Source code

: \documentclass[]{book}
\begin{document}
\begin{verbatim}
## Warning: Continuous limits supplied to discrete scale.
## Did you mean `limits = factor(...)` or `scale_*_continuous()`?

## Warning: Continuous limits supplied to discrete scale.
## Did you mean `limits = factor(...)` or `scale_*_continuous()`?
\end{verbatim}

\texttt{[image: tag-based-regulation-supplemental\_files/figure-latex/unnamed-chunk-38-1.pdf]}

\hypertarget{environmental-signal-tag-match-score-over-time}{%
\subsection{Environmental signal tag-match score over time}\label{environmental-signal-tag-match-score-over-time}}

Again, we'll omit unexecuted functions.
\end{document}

• TASK DETAILS: Type the material above out again, exactly.

• ANSWER TO THIS PROBLEM:
Source code

: \documentclass[]{book}
\begin{document}
\begin{verbatim}
## Warning: Continuous limits supplied to discrete scale.
## Did you mean `limits = factor(...)` or `scale_*_continuous()`?

## Warning: Continuous limits supplied to discrete scale.
## Did you mean `limits = factor(...)` or `scale_*_continuous()`?
\end{verbatim}

\texttt{[image: tag-based-regulation-supplemental\_files/figure-latex/unnamed-chunk-38-1.pdf]}

\hypertarget{environmental-signal-tag-match-score-over-time}{%
\subsection{Environmental signal tag-match score over time}\label{environmental-signal-tag-match-score-over-time}}

Again, we'll omit unexecuted functions.
\end{document}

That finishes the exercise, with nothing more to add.